* **DATA IN THIS EXERCISE**
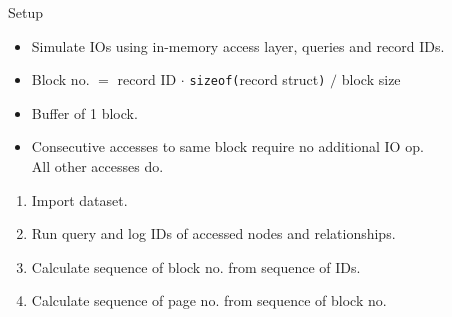 \documentclass[rgb]{beamer}
\begin{document}
\begin{frame}[allowframebreaks]{Setup}
            \begin{itemize}
            \item Simulate IOs using in-memory access layer, queries and record IDs. \\ [1em]
            \item Block no. $=$ record ID $\cdot$ \texttt{sizeof(}record struct\texttt{)} $/$ block size \\  [1em]
            \item Buffer of 1 block.  \\ [1em]
            \item Consecutive accesses to same block require no additional IO op. \\ All other accesses do. \\ [2em]
            \end{itemize}
            \begin{enumerate}
                \item Import dataset.
                \item Run query and log IDs of accessed nodes and relationships.
                \item Calculate sequence of block no. from sequence of IDs.
                \item Calculate sequence of page no. from sequence of block no.
               \end{enumerate}
        \end{frame}
        
\end{document}
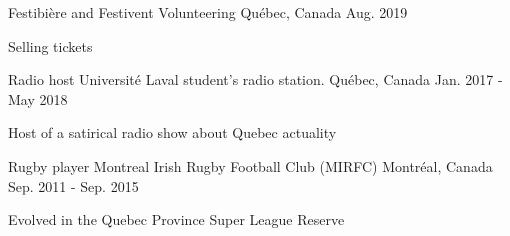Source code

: 


\begin{cventries}

\cventry
{Festibière and Festivent} %
{Volunteering} %
{Québec, Canada} %
{Aug. 2019} %
{ %
\begin{cvitems}
\item {Selling tickets}
\end{cvitems}
}


\cventry
{Radio host} %
{Université Laval student's radio station.} %
{Québec, Canada} %
{Jan. 2017 - May 2018} %
{ %
\begin{cvitems}
\item {Host of a satirical radio show about Quebec actuality}
\end{cvitems}
}


\cventry
{Rugby player} %
{Montreal Irish Rugby Football Club (MIRFC)} %
{Montréal, Canada} %
{Sep. 2011 - Sep. 2015} %
{ %
\begin{cvitems}
\item {Evolved in the Quebec Province Super League Reserve}
\end{cvitems}
}



\end{cventries}
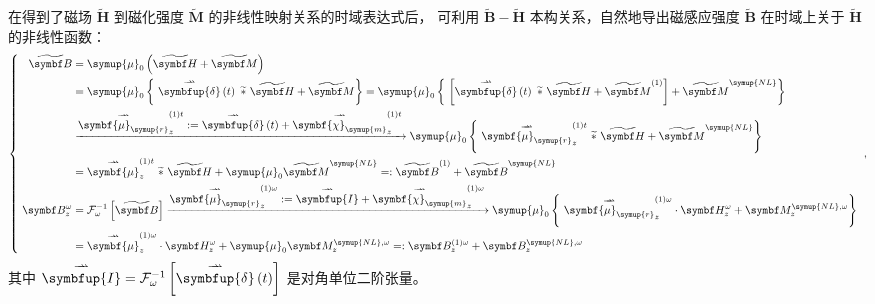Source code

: 在得到了磁场 $\widetilde{\symbf H}$ 到磁化强度 $\widetilde{\symbf M}$ 的非线性映射关系的时域表达式后，
可利用 $\widetilde{\symbf B}-\widetilde{\symbf H}$ 本构关系，自然地导出磁感应强度 $\widetilde{\symbf B}$ 在时域上关于 $\widetilde{\symbf H}$ 的非线性函数：
\begin{equation} \label{eq:2-4}
	\abovedisplayshortskip=0pt
	\abovedisplayskip=0pt
	\left\{\ \begin{aligned} \widetilde{\symbf B} &= {\symup{\mu}}_0 \left( \widetilde{\symbf H} + \widetilde{\symbf M} \right) \\ &= {\symup{\mu}}_0 \left\{\ \overset{\rightharpoonup\!\!\!\! \rightharpoonup}{\symbfup{\delta}} \left( t \right)\ \widetilde *\ \widetilde{\symbf H} + \widetilde{\symbf M} \right\} = {\symup{\mu}}_0 \left\{\ \left[ \overset{\rightharpoonup\!\!\!\! \rightharpoonup}{\symbfup{\delta}} \left( t \right)\ \widetilde *\ \widetilde{\symbf H} + \widetilde{\symbf M}^{(1)} \right] + \widetilde{\symbf M}^{{\symup{NL}}} \right\} \\& \xrightarrow[]{\displaystyle{ \overset{\rightharpoonup\!\!\!\! \rightharpoonup}{\symbf{\mu}_{\symup{r}}}^{(1)t}_{z} := \overset{\rightharpoonup\!\!\!\! \rightharpoonup}{\symbfup{\delta}} \left( t \right) + \overset{\rightharpoonup\!\!\!\! \rightharpoonup}{\symbf{\chi}_{\symup{m}}}^{(1)t}_{z}}} {\symup{\mu}}_0 \left\{\ \overset{\rightharpoonup\!\!\!\! \rightharpoonup}{\symbf{\mu}_{\symup{r}}}^{(1)t}_{z}\ \widetilde *\ \widetilde{\symbf H} + \widetilde{\symbf M}^{{\symup{NL}}} \right\} \\ &= \overset{\rightharpoonup\!\!\!\! \rightharpoonup}{\symbf{\mu}}^{(1)t}_{z}\ \widetilde *\ \widetilde{\symbf H} + {\symup{\mu}}_0 \widetilde{\symbf M}^{{\symup{NL}}} =: \widetilde{\symbf B}^{(1)} + \widetilde{\symbf B}^{{\symup{NL}}} \\ \symbf B^\omega_z &= \mathcal F^{-1}_\omega \left[ \widetilde{\symbf B} \right] \xrightarrow[]{\displaystyle{ \overset{\rightharpoonup\!\!\!\! \rightharpoonup}{\symbf{\mu}_{\symup{r}}}^{(1)\omega}_{z} := \overset{\rightharpoonup\!\!\!\! \rightharpoonup}{\symbfup{I}} + \overset{\rightharpoonup\!\!\!\! \rightharpoonup}{\symbf{\chi}_{\symup{m}}}^{(1)\omega}_{z}}} {\symup{\mu}}_0 \left\{\ \overset{\rightharpoonup\!\!\!\! \rightharpoonup}{\symbf{\mu}_{\symup{r}}}^{(1)\omega}_{z} \cdot \symbf H^{\omega}_z + \symbf M^{{\symup{NL}},\omega}_z \right\} \\ &= \overset{\rightharpoonup\!\!\!\! \rightharpoonup}{\symbf{\mu}}^{(1)\omega}_{z} \cdot \symbf H^{\omega}_z + {\symup{\mu}}_0 \symbf M^{{\symup{NL}},\omega}_z =: \symbf B^{(1)\omega}_z + \symbf B^{{\symup{NL}},\omega}_z \end{aligned}\right. ~,
\end{equation}
其中 $ \overset{\rightharpoonup\!\!\!\! \rightharpoonup}{\symbfup{I}} = \mathcal F^{-1}_\omega \left[ \overset{\rightharpoonup\!\!\!\! \rightharpoonup}{\symbfup{\delta}} \left( t \right) \right] $ 是对角单位二阶张量。

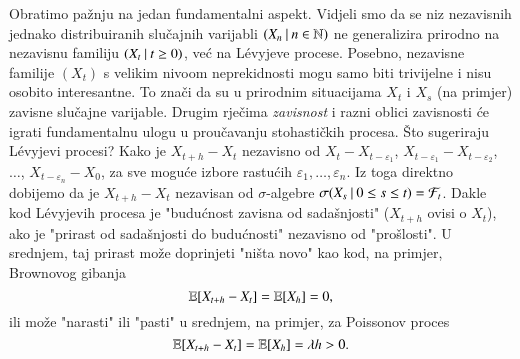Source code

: \begin{nap} \label{nap:21.16}
    Obratimo pa\v znju na jedan fundamentalni aspekt.
    Vidjeli smo da se niz nezavisnih jednako distribuiranih slu\v cajnih varijabli $({X_n} \: | \: {n \in \mathbb{N}})$ ne generalizira prirodno na nezavisnu familiju $({X_t} \: | \: {t \geq 0})$, ve\' c na L\' evyjeve procese.
    Posebno,
    nezavisne familije $(X_t)$ s velikim nivoom neprekidnosti mogu samo biti trivijelne i nisu osobito interesantne.
    To zna\v ci da su u prirodnim situacijama $X_t$ i $X_s$ (na primjer) zavisne slu\v cajne varijable.
    Drugim rje\v cima \emph{zavisnost} i razni oblici zavisnosti \' ce igrati fundamentalnu ulogu u prou\v cavanju stohasti\v ckih procesa.
    \v Sto sugeriraju L\' evyjevi procesi?
    Kako je $X_{t + h} - X_t$ nezavisno od $X_t - X_{t - \varepsilon_1}$, $X_{t - \varepsilon_1} - X_{t - \varepsilon_2}$, $\ldots$, $X_{t - \varepsilon_n} - X_0$, za sve mogu\' ce izbore rastu\' cih $\varepsilon_1, \ldots, \varepsilon_n$.
    Iz toga direktno dobijemo da je $X_{t + h} - X_t$ nezavisan od $\sigma$-algebre $\sigma({X_s} \: | \: {0 \leq s \leq t}) = \mathcal{F}_t$.
    Dakle kod L\' evyjevih procesa je "budu\' cnost zavisna od sada\v snjosti" ($X_{t + h}$ ovisi o $X_t$), ako je "prirast od sada\v snjosti do budu\' cnosti" nezavisno od "pro\v slosti".
    U srednjem, taj prirast mo\v ze doprinjeti "ni\v sta novo" kao kod, na primjer, Brownovog gibanja
    \begin{equation*}
        \mathbb{E} [X_{t + h} - X_t] = \mathbb{E} [X_h] = 0,
    \end{equation*}
    ili mo\v ze "narasti" ili "pasti" u srednjem, na primjer, za Poissonov proces
    \begin{equation*}
        \mathbb{E} [X_{t + h} - X_t] = \mathbb{E} [X_h] = \lambda h > 0.
    \end{equation*}
\end{nap}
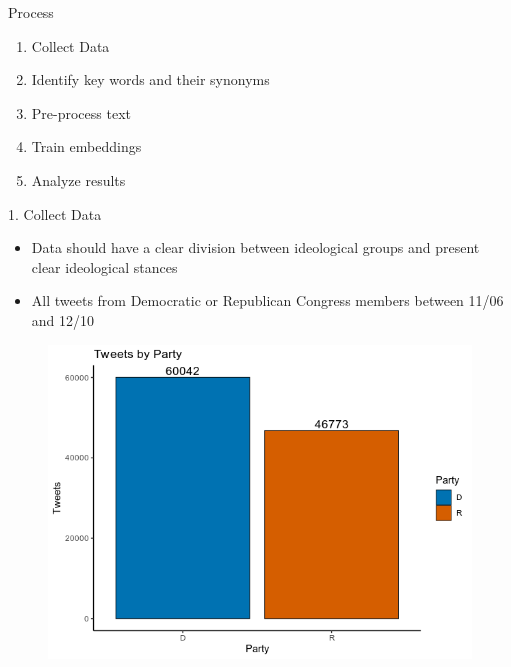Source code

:\documentclass[10pt]{beamer}
\begin{document}
\begin{frame}{Process}
    \begin{enumerate}
        \item Collect Data
        \item Identify key words and their synonyms
        \item Pre-process text
        \item Train embeddings
        \item Analyze results
    \end{enumerate}{}
\end{frame}

\begin{frame}{1. Collect Data}
  \begin{itemize}
      \item Data should have a clear division between ideological groups and present clear ideological stances
      \item All tweets from Democratic or Republican Congress members between 11/06 and 12/10
  \end{itemize}
    \begin{figure}
        \centering
        \includegraphics[scale=.5]{tweetcount}
    \end{figure}
\end{frame}
\end{document}
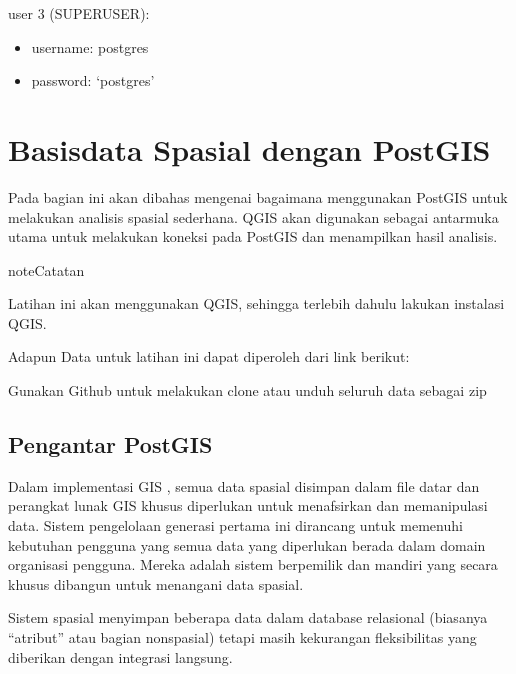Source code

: \documentclass[letterpaper,10pt,english]{sphinxmanual}
\begin{document}
user 3 (SUPERUSER):
\begin{itemize}
\item {} 
username: postgres

\item {} 
password: ‘postgres’

\end{itemize}


\section{Basisdata Spasial dengan PostGIS}
\label{\detokenize{sesi2/postgisquery:basisdata-spasial-dengan-postgis}}\label{\detokenize{sesi2/postgisquery::doc}}
Pada bagian ini akan dibahas mengenai bagaimana menggunakan PostGIS untuk melakukan analisis spasial sederhana. QGIS akan digunakan sebagai antarmuka utama untuk melakukan koneksi pada PostGIS dan menampilkan hasil analisis.

\begin{sphinxadmonition}{note}{Catatan}

Latihan ini akan menggunakan QGIS, sehingga terlebih dahulu lakukan instalasi QGIS.

Adapun Data untuk latihan ini dapat diperoleh dari link berikut:


Gunakan Github untuk melakukan clone atau unduh seluruh data sebagai zip
\end{sphinxadmonition}


\subsection{Pengantar PostGIS}
\label{\detokenize{sesi2/postgisquery:pengantar-postgis}}
Dalam implementasi GIS , semua data spasial disimpan dalam file datar dan perangkat lunak GIS khusus diperlukan untuk menafsirkan dan memanipulasi data. Sistem pengelolaan generasi pertama ini dirancang untuk memenuhi kebutuhan pengguna yang semua data yang diperlukan berada dalam domain organisasi pengguna. Mereka adalah sistem berpemilik dan mandiri yang secara khusus dibangun untuk menangani data spasial.

Sistem spasial  menyimpan beberapa data dalam database relasional (biasanya “atribut” atau bagian non\sphinxhyphen{}spasial) tetapi masih kekurangan fleksibilitas yang diberikan dengan integrasi langsung.
\begin{quote}

\end{quote}
\end{document}
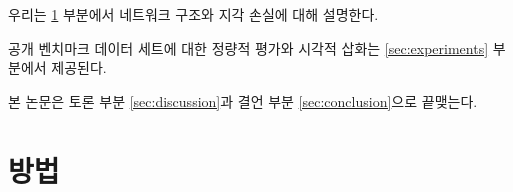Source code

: \documentclass[10pt,twocolumn,letterpaper]{article}
\newcommand{\kor}[1]{#1}
\newcommand{\eng}[1]{}
\begin{document}

\eng{
We describe the network architecture and the perceptual loss in Section \ref{sec:method}.
}\kor{
우리는 \ref{sec:method} 부분에서 네트워크 구조와 지각 손실에 대해 설명한다.
} \eng{
A quantitative evaluation on public benchmark datasets as well as visual illustrations are provided in Section \ref{sec:experiments}.
}\kor{
공개 벤치마크 데이터 세트에 대한 정량적 평가와 시각적 삽화는 \ref{sec:experiments} 부분에서 제공된다.
} \eng{
The paper concludes with a discussion in Section \ref{sec:discussion} and concluding remarks in Section \ref{sec:conclusion}.
}\kor{
본 논문은 토론 부분 \ref{sec:discussion}과 결언 부분 \ref{sec:conclusion}으로 끝맺는다.
}

\section{\eng{Method}\kor{방법}}
\label{sec:method}
\end{document}
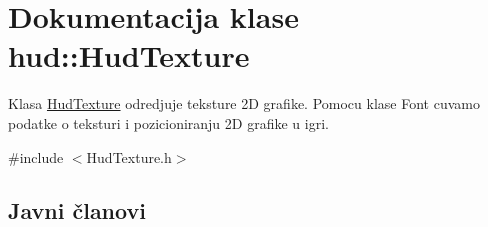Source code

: \hypertarget{classhud_1_1HudTexture}{}\section{Dokumentacija klase hud\+:\+:Hud\+Texture}
\label{classhud_1_1HudTexture}


Klasa \hyperlink{classhud_1_1HudTexture}{Hud\+Texture} odredjuje teksture 2D grafike. Pomocu klase Font cuvamo podatke o teksturi i pozicioniranju 2D grafike u igri.  




{\ttfamily \#include $<$Hud\+Texture.\+h$>$}

\subsection*{Javni članovi}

* **ACTIVITY**
Among the records above, find the lines where the word "sphinxadmonition" appears and copy them.

* **ANSWER SPACE**
\begin{sphinxadmonition}{note}{Catatan}
\end{sphinxadmonition}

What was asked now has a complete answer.